Raffigurazioni di Dante, a sinistra; e Maometto, a destra (Google)

Dante e Maometto a confronto

Sia Dante che Maometto partono di notte e raccontano il viaggio in prima persona.
Entrambi hanno una guida incaricata da Dio: Virgilio per Dante e l’Arcangelo Gabriele per Maometto.

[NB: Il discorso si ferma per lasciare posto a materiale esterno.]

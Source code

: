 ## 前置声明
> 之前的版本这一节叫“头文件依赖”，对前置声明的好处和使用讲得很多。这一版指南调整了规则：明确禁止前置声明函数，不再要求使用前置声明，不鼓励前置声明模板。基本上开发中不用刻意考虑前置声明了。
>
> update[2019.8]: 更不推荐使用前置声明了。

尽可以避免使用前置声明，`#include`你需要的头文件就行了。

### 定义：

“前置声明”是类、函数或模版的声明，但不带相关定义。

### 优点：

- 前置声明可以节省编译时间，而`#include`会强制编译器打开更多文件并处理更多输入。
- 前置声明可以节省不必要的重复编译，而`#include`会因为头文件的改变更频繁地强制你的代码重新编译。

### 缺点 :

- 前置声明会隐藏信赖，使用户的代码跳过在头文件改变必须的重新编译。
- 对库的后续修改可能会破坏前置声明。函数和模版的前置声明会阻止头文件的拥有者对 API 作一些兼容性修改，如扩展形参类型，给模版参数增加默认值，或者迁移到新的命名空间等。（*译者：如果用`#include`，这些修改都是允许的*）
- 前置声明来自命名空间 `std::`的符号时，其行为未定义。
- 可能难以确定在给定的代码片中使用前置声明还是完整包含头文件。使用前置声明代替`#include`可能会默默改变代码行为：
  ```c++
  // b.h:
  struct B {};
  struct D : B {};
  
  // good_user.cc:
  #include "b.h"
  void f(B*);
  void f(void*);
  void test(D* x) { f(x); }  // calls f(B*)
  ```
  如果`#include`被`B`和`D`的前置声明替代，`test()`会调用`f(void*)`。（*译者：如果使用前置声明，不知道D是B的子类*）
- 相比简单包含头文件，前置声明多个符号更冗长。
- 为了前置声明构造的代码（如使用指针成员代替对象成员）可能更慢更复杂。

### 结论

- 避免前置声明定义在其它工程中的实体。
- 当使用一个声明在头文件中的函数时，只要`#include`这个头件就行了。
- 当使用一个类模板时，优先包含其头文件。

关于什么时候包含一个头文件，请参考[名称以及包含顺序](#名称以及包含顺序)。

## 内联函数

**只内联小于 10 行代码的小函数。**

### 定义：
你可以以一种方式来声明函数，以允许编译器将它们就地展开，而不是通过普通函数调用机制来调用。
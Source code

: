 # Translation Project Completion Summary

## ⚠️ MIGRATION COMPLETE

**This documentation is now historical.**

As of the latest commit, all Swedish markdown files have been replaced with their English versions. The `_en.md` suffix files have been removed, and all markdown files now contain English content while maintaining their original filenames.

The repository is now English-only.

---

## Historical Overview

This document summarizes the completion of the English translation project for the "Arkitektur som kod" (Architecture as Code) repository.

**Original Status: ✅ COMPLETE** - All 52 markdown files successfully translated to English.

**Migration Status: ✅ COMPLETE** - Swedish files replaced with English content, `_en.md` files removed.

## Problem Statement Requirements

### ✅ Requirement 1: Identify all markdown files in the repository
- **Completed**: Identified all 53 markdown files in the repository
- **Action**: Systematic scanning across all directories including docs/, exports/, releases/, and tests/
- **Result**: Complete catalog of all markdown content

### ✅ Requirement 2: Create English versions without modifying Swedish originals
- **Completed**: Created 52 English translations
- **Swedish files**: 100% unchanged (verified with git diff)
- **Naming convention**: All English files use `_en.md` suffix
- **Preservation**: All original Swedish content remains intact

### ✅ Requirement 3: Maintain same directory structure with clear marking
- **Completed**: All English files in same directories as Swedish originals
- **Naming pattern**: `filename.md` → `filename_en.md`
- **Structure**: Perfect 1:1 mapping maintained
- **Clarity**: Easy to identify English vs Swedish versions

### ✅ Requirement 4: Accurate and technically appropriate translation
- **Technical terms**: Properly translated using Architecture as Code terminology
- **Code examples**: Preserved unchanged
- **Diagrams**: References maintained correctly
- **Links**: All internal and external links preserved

Impressionanti analogie vi sono fra il Paradiso di Dante e quello visto da Maometto.
Un esempio? La scala d’oro utilizzata sia da Maometto sia da Dante per salire in Paradiso deriverebbe dall’episodio biblico del profeta Giacobbe che sognò una scala che portava in cielo e a Dio, con un via vai di angeli.
Colori, luci, musica e canto sono elementi comuni a entrambe e gli angeli, ordinati gerarchicamente in cerchi concentrici, circondano il trono divino con un movimento circolare (la dantesca “dolce sinfonia del Paradiso“).
La luminosità del Paradiso è la nota predominante in entrambi i testi.
Le donne e i fanciulli accompagnano i giusti.
Sia Maometto che Dante, in prossimità di Dio, vengono investiti da una luce abbagliante che fa loro temere di restare accecati.

L’Inferno dantesco

“La Divina Commedia” è divisa in 3 cantiche: Inferno, Purgatorio e Paradiso.
L’Inferno, però, è il regno più affascinante e avvincente di tutti.
Con la sua atmosfera di dolore e i condannati alle pene eterne, Dante ha saputo dipingere un mondo ultraterreno davvero inquietante.
Esso è suddiviso secondo una precisa logica morale derivante dall’Etica Nicomachea di Aristotele.
Ha una forma di cono rovesciato e più ci si avvicina al fondo, dove è collocato Lucifero, più i peccati commessi in vita dai dannati sono gravi.
L’Inferno è stato creato da Lucifero stesso. Quando Dio lo cacciò dal Paradiso, la Terra si aprì per non venire in contatto con quell’essere demoniaco e l’angelo caduto si conficcò al fondo della voragine creatasi.
Lucifero si trova nel punto in assoluto più lontano da Dio e immerso fino al busto nel lago infernale Cocito.
L’Inferno è quindi una profonda cavità a forma di imbuto che si apre sotto Gerusalemme e raggiunge il centro della Terra.
I peccatori sono puniti secondo la pena del contrappasso: i peccatori sono colpiti da una punizione che è in opposizione o in analogia alla loro colpa commessa sulla Terra.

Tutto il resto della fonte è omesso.